-------- Given data --------

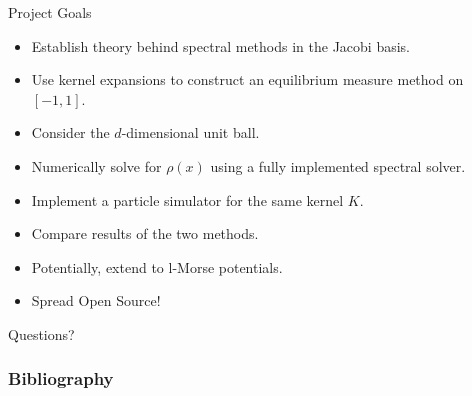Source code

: \documentclass[aspectratio=169,hyperref={colorlinks=true}]{beamer}
\begin{document}
  \begin{frame}{Project Goals}
    \begin{itemize}
      \item Establish theory behind spectral methods in the Jacobi basis.
      \item Use kernel expansions to construct an equilibrium measure method on $[-1, 1]$.
      \item Consider the $d$-dimensional unit ball.
      \item Numerically solve for $\rho(x)$ using a fully implemented spectral solver.
      \item Implement a particle simulator for the same kernel $K$.
      \item Compare results of the two methods.
      \item Potentially, extend to l-Morse potentials.
      \item Spread Open Source!
    \end{itemize}
  \end{frame}

  \begin{frame}{}
    Questions?
  \end{frame}

  \begin{frame}[allowframebreaks]
    \frametitle{Bibliography}
    \nocite{*}
    \printbibliography[heading=bibnumbered]
  \end{frame}
\end{document}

--------

Would you write out the material above in full, exactly as given, except for its pictures?

[Answer box]:
Source code

: \documentclass[aspectratio=169,hyperref={colorlinks=true}]{beamer}
\begin{document}
  \begin{frame}{Project Goals}
    \begin{itemize}
      \item Establish theory behind spectral methods in the Jacobi basis.
      \item Use kernel expansions to construct an equilibrium measure method on $[-1, 1]$.
      \item Consider the $d$-dimensional unit ball.
      \item Numerically solve for $\rho(x)$ using a fully implemented spectral solver.
      \item Implement a particle simulator for the same kernel $K$.
      \item Compare results of the two methods.
      \item Potentially, extend to l-Morse potentials.
      \item Spread Open Source!
    \end{itemize}
  \end{frame}

  \begin{frame}{}
    Questions?
  \end{frame}

  \begin{frame}[allowframebreaks]
    \frametitle{Bibliography}
    \nocite{*}
    \printbibliography[heading=bibnumbered]
  \end{frame}
\end{document}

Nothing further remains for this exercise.